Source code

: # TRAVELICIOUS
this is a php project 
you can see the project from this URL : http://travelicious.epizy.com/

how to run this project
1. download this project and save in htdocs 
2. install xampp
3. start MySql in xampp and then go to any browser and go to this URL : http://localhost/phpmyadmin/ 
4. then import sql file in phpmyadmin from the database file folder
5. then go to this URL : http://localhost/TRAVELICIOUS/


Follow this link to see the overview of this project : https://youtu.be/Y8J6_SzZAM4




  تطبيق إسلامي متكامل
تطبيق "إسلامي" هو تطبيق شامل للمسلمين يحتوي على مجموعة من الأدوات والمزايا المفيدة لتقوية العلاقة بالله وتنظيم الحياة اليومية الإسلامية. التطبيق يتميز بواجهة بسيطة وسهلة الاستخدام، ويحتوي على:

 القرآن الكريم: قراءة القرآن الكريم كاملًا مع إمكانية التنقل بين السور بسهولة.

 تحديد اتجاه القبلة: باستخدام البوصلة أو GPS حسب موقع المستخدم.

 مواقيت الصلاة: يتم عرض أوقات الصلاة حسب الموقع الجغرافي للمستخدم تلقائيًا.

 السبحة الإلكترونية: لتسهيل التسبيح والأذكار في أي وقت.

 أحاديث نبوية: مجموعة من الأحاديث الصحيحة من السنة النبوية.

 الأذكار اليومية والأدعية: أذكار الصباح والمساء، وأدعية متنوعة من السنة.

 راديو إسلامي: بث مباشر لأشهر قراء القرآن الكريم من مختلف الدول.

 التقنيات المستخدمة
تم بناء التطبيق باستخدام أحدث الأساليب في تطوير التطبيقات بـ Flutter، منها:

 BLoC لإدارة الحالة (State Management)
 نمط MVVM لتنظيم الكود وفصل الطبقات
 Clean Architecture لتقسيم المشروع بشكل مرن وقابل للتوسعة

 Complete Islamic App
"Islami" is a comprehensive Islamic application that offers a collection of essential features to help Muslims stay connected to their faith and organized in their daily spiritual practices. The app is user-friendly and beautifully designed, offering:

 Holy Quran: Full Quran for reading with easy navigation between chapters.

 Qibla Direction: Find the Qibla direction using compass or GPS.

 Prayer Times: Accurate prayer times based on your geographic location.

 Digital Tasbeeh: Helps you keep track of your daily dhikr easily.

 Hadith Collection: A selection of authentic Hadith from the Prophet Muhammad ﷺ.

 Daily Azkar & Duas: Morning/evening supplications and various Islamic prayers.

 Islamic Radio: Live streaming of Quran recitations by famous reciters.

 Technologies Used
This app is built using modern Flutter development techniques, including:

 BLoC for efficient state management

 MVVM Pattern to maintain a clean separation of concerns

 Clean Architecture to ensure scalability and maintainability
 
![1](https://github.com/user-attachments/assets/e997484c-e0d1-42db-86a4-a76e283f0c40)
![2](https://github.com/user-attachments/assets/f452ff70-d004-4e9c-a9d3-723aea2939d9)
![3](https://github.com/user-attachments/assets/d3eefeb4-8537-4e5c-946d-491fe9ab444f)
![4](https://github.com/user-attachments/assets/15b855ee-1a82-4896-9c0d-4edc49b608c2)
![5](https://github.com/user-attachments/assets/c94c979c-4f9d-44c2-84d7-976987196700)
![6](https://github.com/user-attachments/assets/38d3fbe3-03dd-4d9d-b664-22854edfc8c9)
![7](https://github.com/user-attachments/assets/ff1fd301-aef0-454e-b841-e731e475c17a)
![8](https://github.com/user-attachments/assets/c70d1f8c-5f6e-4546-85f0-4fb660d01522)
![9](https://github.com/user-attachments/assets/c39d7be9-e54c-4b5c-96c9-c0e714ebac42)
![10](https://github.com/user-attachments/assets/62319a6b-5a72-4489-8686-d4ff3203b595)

▸ **Task directions**
Please, from the entries above, set down exactly the lines from the one containing "3. start MySql" through the one containing "هو تطبيق شامل", and only those.

▸ **Exercise output**
3. start MySql in xampp and then go to any browser and go to this URL : http://localhost/phpmyadmin/ 
4. then import sql file in phpmyadmin from the database file folder
5. then go to this URL : http://localhost/TRAVELICIOUS/


Follow this link to see the overview of this project : https://youtu.be/Y8J6_SzZAM4




  تطبيق إسلامي متكامل
تطبيق "إسلامي" هو تطبيق شامل للمسلمين يحتوي على مجموعة من الأدوات والمزايا المفيدة لتقوية العلاقة بالله وتنظيم الحياة اليومية الإسلامية. التطبيق يتميز بواجهة بسيطة وسهلة الاستخدام، ويحتوي على:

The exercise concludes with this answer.